| Abstract | [Introduction]
Speaking may be our most impressive motor skill. We speak rapidly, and production of each word involves intricate sequencing and temporal interleaving of gestures for the component, ordered consonants and vowels of the word. The problem of understanding speech production at this level is that of understanding how speakers accomplish the feat of fluent consonant and vowel production. Solving that problem involves solving another one, however. It is to understand what speaking is essentially. that is it is to understand how a series of complicated actions of a vocal tract can serve to convey a message composed of rulefully-patterned symbols to members of a language community. In fact, the kind of solution an investigator seeks to the problem of understanding how vocal-tract actions are executed depends on how the investigator looks at the relation between vocal-tract action and the linguistic message itself.

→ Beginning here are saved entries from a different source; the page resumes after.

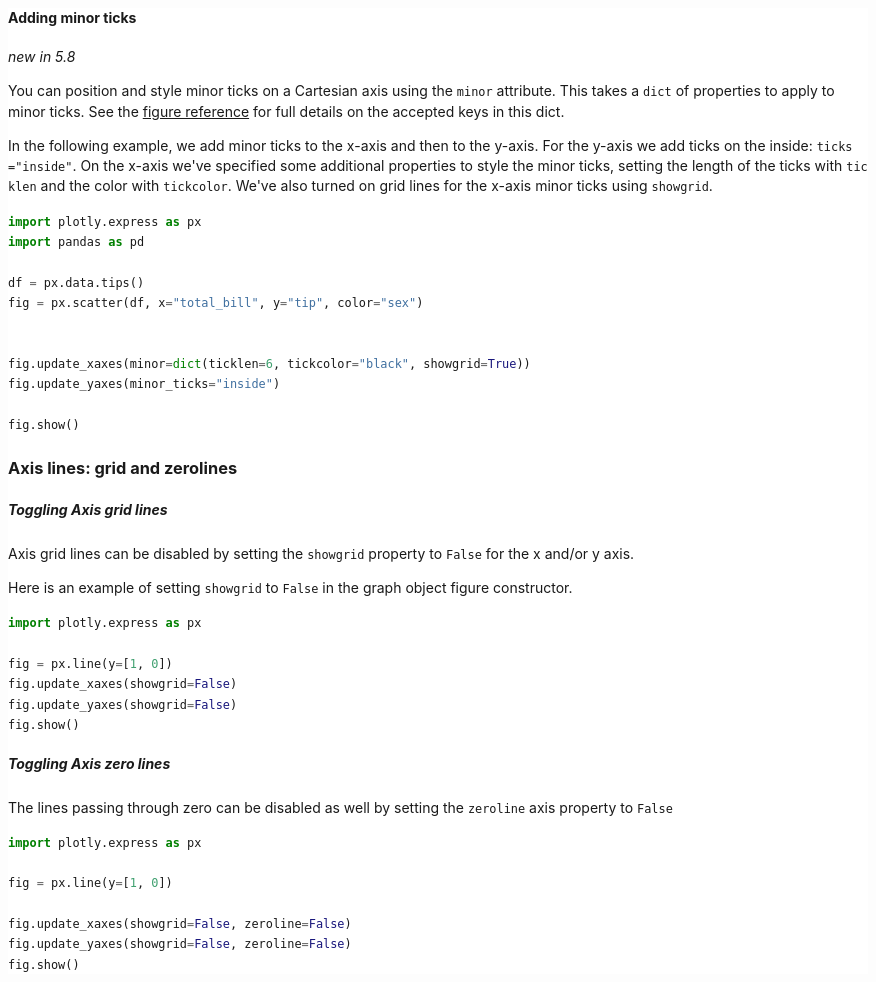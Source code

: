#### Adding minor ticks

_new in 5.8_

You can position and style minor ticks on a Cartesian axis using the `minor` attribute. This takes a `dict` of properties to apply to minor ticks. See the [figure reference](https://plotly.com/python/reference/layout/xaxis/#layout-xaxis-minor) for full details on the accepted keys in this dict.

In the following example, we add minor ticks to the x-axis and then to the y-axis. For the y-axis we add ticks on the inside: `ticks="inside"`. On the x-axis we've specified some additional properties to style the minor ticks, setting the length of the ticks with `ticklen` and the color with `tickcolor`. We've also turned on grid lines for the x-axis minor ticks using `showgrid`.

```python
import plotly.express as px
import pandas as pd

df = px.data.tips()
fig = px.scatter(df, x="total_bill", y="tip", color="sex")


fig.update_xaxes(minor=dict(ticklen=6, tickcolor="black", showgrid=True))
fig.update_yaxes(minor_ticks="inside")

fig.show()
```

### Axis lines: grid and zerolines

##### Toggling Axis grid lines

Axis grid lines can be disabled by setting the `showgrid` property to `False` for the x and/or y axis.

Here is an example of setting `showgrid` to `False` in the graph object figure constructor.

```python
import plotly.express as px

fig = px.line(y=[1, 0])
fig.update_xaxes(showgrid=False)
fig.update_yaxes(showgrid=False)
fig.show()
```

##### Toggling Axis zero lines

The lines passing through zero can be disabled as well by setting the `zeroline` axis property to `False`

```python
import plotly.express as px

fig = px.line(y=[1, 0])

fig.update_xaxes(showgrid=False, zeroline=False)
fig.update_yaxes(showgrid=False, zeroline=False)
fig.show()
```
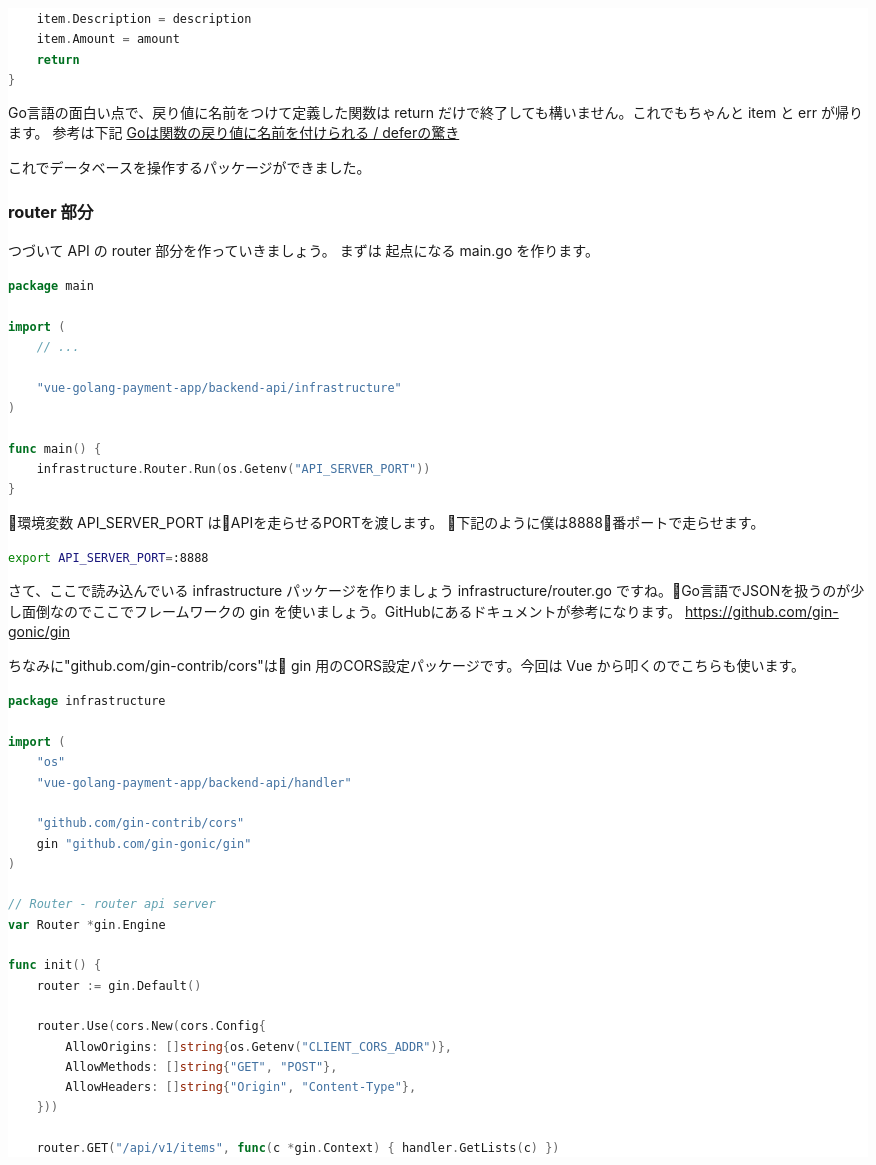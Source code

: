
 ```go
	item.Description = description
	item.Amount = amount
	return
}
```

Go言語の面白い点で、戻り値に名前をつけて定義した関数は return だけで終了しても構いません。これでもちゃんと item と err が帰ります。
参考は下記
[Goは関数の戻り値に名前を付けられる / deferの驚き](http://imagawa.hatenadiary.jp/entry/2016/12/08/190000)

これでデータベースを操作するパッケージができました。

### router 部分
つづいて API の router 部分を作っていきましょう。
まずは 起点になる main.go を作ります。

```go
package main

import (
	// ...

	"vue-golang-payment-app/backend-api/infrastructure"
)

func main() {
	infrastructure.Router.Run(os.Getenv("API_SERVER_PORT"))
}
```

環境変数 API_SERVER_PORT はAPIを走らせるPORTを渡します。
下記のように僕は8888番ポートで走らせます。

```bash
export API_SERVER_PORT=:8888
```

さて、ここで読み込んでいる infrastructure パッケージを作りましょう
infrastructure/router.go ですね。Go言語でJSONを扱うのが少し面倒なのでここでフレームワークの gin を使いましょう。GitHubにあるドキュメントが参考になります。
https://github.com/gin-gonic/gin

ちなみに"github.com/gin-contrib/cors"は gin 用のCORS設定パッケージです。今回は Vue から叩くのでこちらも使います。

```go
package infrastructure

import (
	"os"
	"vue-golang-payment-app/backend-api/handler"

	"github.com/gin-contrib/cors"
	gin "github.com/gin-gonic/gin"
)

// Router - router api server
var Router *gin.Engine

func init() {
	router := gin.Default()

	router.Use(cors.New(cors.Config{
		AllowOrigins: []string{os.Getenv("CLIENT_CORS_ADDR")},
		AllowMethods: []string{"GET", "POST"},
		AllowHeaders: []string{"Origin", "Content-Type"},
	}))

	router.GET("/api/v1/items", func(c *gin.Context) { handler.GetLists(c) })
```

Phonology is traditionally seen as the discipline that concerns itself with the building blocks of linguistic messages. It is the study of the structure of sound inventories of languages and of the participation of sounds in rules or processes. Phonetics, in contrast, concerns speech sounds as produced and perceived. Two extreme positions on the relationship between phonological messages and phonetic realizations are represented in the literature. One holds that the primary home for linguistic symbols, including phonological ones is the human mind itself housed in the human brain. The second holds that their primary home is the human vocal tract.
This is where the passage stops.